Studio album by GloRilla
- Released: October 11, 2024
- Length: 42:00
- Label: CMG; Interscope;
- Producer: 1wireshak; Ace Charisma; B100; Byeperfect; Cartier Fly; Coupe; CRVS Serranio; DJ Montay; Drumdummie; FnZ; Fraxille; Finnessemadethebeat; Ghostrage; Go Grizzly; Hawky; Halfway; Hennessey Beatz; Higainerz; Humphrey; Jazze Pha; Kee Londn; Kingbnjmn; Lil' Ronnie; London Jae; Major Seven; Max Hummel; Muzik Major; Muzikman; Nevrmind; Pooh Beatz; Sakii; Satori; SkipOnDaBeat; Squat; Steven Shaeffer; Supah Mario; Timbaland; Zenjikozen;

GloRilla chronology
| Ehhthang Ehhthang (2024) | Glorious (2024) |  |

Alternative cover
- Vinyl cover

Singles from Glorious
- "TGIF" Released: June 21, 2024; "Hollon" Released: September 20, 2024; "Whatchu Kno About Me" Released: October 22, 2024;

= Glorious (GloRilla album) =

Glorious (stylised in all caps) is the debut studio album by American rapper GloRilla. It was released on October 11, 2024, through Collective Music Group (CMG) and Interscope Records. The record is preceded by two singles: "TGIF" (which peaked at number 28 on the Billboard Hot 100) and "Hollon". A follow-up to her second mixtape Ehhthang Ehhthang, released in April 2024, Glorious features guest appearances from Latto, Sexyy Red, Muni Long, Kirk Franklin, Chandler Moore, Kierra Sheard, Maverick City Music, Megan Thee Stallion, BossMan Dlow, T-Pain, and Fridayy. Production was executively handled by her CMG label boss Yo Gotti, alongside Ace Charisma, Go Grizzly, London Jae, Timbaland, and SkipOnDaBeat, among others.
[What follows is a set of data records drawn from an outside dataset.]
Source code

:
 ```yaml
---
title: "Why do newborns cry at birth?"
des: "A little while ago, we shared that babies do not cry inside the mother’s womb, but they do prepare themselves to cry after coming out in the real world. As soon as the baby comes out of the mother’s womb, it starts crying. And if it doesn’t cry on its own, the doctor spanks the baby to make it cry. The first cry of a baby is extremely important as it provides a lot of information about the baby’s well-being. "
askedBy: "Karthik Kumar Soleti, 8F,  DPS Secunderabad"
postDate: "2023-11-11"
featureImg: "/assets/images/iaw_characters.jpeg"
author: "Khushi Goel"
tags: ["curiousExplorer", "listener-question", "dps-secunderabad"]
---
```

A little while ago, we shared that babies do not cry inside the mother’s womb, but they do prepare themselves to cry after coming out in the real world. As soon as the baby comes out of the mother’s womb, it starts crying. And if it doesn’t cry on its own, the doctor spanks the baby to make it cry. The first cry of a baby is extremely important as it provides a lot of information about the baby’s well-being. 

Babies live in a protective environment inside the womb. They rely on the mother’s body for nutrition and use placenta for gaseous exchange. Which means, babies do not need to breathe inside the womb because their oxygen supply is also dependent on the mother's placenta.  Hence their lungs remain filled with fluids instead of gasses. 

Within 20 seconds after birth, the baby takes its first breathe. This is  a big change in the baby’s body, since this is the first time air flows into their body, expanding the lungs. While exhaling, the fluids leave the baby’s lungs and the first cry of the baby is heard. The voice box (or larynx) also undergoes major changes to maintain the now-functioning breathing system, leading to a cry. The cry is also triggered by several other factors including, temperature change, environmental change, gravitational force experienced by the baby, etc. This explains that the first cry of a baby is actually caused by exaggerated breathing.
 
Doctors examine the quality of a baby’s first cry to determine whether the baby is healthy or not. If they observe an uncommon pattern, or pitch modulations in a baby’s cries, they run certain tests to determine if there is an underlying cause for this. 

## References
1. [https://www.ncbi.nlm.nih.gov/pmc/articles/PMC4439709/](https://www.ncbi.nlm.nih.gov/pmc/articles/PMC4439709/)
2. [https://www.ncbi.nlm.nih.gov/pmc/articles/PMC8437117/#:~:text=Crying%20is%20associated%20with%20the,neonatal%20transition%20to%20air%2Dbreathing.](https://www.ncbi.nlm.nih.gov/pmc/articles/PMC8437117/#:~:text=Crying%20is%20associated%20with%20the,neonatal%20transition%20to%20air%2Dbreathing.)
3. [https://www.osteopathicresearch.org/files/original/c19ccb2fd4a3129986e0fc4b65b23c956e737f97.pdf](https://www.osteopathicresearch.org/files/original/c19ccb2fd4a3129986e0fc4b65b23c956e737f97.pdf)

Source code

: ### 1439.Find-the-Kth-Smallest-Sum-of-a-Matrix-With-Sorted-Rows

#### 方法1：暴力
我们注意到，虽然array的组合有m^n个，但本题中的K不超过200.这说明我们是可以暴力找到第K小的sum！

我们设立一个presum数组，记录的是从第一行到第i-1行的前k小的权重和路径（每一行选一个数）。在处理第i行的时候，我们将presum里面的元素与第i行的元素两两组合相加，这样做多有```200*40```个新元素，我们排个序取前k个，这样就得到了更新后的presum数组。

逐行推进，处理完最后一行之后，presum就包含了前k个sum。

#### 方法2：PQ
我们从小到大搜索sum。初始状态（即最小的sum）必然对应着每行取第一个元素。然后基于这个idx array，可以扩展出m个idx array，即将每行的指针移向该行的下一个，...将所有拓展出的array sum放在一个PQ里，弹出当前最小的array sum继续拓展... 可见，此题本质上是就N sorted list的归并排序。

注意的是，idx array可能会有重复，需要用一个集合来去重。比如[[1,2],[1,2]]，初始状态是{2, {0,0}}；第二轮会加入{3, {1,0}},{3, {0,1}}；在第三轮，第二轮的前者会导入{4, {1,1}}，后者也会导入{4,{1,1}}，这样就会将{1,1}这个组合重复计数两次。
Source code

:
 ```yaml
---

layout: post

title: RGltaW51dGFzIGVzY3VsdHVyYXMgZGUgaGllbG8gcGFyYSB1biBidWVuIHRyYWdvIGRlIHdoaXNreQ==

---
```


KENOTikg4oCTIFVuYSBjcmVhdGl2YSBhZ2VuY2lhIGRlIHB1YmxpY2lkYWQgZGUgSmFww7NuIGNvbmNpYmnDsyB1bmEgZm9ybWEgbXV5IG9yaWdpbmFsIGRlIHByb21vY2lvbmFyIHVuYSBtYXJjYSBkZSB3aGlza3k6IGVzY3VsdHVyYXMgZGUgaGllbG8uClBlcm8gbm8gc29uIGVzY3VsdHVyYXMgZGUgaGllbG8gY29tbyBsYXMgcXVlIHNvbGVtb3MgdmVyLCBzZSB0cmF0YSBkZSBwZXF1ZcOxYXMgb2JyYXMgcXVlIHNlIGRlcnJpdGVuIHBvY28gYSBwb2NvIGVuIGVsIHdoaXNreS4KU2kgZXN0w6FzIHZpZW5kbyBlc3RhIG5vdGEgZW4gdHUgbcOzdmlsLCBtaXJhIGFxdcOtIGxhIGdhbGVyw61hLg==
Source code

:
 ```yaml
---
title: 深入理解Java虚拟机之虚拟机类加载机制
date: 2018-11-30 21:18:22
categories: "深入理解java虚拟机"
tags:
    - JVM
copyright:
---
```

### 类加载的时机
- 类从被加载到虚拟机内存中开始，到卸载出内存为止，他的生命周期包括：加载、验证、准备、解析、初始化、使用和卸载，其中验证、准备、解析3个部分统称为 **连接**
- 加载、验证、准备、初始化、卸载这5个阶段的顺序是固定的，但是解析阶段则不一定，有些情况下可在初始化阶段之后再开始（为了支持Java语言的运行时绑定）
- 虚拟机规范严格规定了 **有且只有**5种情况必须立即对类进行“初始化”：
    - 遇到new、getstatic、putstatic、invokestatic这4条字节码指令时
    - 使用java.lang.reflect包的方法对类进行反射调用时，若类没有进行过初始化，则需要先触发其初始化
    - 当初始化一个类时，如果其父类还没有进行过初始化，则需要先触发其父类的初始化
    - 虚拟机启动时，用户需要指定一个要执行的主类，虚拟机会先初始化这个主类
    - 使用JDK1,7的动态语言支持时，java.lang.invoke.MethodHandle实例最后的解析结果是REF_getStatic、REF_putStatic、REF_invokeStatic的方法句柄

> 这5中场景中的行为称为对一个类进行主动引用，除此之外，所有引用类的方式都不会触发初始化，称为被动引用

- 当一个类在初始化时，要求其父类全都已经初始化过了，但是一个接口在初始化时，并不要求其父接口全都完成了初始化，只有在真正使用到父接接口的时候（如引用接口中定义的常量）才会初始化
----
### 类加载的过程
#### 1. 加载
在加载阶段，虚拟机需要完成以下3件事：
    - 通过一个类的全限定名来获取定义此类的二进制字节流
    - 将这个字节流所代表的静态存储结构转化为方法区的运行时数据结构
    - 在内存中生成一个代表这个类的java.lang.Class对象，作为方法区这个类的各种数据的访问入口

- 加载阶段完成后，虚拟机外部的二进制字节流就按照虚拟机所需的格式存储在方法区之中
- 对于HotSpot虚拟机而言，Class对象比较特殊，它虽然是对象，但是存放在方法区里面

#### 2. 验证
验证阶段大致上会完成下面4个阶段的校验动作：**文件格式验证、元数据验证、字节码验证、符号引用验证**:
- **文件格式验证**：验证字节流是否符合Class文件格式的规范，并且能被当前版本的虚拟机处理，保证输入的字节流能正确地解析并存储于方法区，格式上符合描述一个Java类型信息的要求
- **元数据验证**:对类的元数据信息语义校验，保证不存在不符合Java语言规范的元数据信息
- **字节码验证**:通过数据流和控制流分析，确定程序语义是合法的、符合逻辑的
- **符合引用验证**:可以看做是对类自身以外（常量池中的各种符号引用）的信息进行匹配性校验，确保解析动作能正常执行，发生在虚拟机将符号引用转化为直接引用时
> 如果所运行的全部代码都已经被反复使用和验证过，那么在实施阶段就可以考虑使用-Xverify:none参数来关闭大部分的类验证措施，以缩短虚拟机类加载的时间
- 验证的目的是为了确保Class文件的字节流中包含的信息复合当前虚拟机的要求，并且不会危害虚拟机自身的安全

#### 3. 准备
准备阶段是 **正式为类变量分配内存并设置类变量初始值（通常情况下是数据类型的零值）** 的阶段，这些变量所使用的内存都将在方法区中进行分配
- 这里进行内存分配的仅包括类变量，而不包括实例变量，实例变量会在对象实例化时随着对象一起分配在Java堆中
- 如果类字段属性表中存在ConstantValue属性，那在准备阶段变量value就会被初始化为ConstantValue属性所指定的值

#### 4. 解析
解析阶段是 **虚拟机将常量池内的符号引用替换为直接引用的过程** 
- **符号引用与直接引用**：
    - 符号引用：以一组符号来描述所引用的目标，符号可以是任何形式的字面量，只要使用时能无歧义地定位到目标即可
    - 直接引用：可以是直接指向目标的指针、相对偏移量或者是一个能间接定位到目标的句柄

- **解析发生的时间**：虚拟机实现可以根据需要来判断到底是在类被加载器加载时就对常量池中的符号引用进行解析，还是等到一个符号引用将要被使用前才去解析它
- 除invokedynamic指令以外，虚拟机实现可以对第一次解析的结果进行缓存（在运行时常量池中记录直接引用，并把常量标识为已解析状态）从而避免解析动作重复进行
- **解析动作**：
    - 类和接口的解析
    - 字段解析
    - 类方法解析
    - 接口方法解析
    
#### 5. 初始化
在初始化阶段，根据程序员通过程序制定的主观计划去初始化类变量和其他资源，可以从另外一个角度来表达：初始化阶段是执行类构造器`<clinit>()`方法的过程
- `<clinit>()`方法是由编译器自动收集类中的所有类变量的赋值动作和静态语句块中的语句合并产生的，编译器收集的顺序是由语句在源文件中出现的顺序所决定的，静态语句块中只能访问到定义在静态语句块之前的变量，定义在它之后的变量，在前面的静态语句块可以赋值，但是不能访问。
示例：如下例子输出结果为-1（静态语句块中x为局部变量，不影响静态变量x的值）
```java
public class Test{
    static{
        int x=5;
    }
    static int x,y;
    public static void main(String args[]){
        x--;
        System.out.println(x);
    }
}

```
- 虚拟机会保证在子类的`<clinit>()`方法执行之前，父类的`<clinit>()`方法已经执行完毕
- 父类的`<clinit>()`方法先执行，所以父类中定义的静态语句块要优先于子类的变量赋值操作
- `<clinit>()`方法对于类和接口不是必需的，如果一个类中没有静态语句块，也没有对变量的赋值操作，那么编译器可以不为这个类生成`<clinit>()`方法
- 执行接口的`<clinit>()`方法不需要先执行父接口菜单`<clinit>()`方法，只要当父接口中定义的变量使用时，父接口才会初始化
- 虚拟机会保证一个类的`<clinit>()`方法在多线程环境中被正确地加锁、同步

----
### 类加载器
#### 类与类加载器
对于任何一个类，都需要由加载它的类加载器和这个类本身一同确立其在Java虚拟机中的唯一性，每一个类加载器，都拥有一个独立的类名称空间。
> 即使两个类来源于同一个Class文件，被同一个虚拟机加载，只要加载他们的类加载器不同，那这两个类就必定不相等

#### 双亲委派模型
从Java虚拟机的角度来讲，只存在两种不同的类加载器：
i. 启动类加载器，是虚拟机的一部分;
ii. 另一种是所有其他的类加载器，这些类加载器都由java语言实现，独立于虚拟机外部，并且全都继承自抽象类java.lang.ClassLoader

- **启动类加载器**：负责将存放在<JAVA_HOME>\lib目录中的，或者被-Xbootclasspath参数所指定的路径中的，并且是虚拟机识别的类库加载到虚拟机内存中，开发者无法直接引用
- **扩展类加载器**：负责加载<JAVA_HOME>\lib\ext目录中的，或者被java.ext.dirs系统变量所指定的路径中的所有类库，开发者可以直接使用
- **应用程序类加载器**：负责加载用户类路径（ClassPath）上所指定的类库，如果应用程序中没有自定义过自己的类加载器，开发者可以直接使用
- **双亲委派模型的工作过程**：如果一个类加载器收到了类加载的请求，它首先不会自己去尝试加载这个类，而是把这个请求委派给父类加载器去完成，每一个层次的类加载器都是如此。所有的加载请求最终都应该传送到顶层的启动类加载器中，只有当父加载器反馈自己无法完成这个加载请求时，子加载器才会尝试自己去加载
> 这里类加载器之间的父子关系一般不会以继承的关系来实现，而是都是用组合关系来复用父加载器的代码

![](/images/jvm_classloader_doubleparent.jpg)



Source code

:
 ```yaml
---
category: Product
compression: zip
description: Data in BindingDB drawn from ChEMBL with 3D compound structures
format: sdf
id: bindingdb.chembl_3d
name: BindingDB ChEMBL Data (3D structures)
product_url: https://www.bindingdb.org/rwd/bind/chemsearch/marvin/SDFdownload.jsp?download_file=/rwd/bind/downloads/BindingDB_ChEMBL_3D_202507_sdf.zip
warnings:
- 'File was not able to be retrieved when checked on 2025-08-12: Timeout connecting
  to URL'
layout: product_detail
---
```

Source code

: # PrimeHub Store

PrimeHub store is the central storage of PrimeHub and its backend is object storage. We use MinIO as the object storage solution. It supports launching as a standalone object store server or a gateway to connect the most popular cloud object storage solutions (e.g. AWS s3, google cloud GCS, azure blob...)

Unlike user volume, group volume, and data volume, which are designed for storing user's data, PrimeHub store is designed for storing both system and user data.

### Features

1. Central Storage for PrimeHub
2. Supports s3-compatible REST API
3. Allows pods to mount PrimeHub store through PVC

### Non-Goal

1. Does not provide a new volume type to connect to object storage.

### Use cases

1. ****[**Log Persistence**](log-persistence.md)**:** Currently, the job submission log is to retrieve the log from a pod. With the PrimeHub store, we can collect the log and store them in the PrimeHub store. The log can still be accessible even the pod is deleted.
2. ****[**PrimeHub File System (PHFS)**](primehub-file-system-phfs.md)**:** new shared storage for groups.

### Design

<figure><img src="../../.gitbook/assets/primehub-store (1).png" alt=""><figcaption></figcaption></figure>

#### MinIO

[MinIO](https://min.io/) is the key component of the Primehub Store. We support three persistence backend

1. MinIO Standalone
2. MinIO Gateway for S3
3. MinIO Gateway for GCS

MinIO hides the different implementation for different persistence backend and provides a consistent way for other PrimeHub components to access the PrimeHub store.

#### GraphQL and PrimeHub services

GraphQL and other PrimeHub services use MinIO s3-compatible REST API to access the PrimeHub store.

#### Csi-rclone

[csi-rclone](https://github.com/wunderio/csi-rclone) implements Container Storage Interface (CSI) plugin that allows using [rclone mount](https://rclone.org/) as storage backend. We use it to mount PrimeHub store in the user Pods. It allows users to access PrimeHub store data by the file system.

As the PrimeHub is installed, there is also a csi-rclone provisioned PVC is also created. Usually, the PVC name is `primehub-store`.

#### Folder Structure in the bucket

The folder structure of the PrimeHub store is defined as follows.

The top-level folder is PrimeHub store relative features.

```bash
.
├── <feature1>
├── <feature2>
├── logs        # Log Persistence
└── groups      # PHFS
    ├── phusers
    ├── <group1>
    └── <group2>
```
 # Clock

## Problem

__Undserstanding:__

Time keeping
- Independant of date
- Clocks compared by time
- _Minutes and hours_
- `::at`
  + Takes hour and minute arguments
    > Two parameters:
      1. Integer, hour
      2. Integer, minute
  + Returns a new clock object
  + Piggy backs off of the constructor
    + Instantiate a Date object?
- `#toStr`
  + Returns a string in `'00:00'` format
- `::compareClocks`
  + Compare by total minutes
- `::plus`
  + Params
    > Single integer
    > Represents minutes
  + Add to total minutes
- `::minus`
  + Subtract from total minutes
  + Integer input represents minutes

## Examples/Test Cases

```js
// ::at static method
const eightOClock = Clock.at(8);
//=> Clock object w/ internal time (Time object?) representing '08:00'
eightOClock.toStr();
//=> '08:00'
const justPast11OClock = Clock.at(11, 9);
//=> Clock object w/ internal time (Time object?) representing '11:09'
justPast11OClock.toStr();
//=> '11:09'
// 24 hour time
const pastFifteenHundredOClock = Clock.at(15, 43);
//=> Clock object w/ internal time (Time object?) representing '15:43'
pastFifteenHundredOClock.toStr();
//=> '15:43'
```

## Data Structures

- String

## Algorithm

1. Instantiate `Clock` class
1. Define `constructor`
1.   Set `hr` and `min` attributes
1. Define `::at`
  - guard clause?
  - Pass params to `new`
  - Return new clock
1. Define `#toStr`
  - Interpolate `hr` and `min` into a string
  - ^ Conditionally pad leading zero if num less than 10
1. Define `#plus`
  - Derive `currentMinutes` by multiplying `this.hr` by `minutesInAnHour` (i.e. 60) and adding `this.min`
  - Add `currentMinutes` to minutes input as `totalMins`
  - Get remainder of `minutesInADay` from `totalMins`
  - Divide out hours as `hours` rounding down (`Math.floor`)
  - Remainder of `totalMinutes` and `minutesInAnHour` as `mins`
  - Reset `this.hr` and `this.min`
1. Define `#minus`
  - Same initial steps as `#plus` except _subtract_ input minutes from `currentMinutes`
Glorious was nominated for Outstanding Album at the 56th NAACP Image Awards, Album of the Year at the 25th BET Awards and Best Rap Album at 68th Annual Grammy Awards.

== Promotion ==
=== Tour ===

On January 31, 2025, GloRilla officially announced the tour dates for the Glorious Tour, with Real Boston Richey and Queen Key; at that time, the Memphis date was still being determined. On April 30, 2025, GloRilla announced the Memphis date, set to be held at the FedExForum on July 25, 2025, dubbed as "GloRilla & Friends: 1st Annual Glo-Bash".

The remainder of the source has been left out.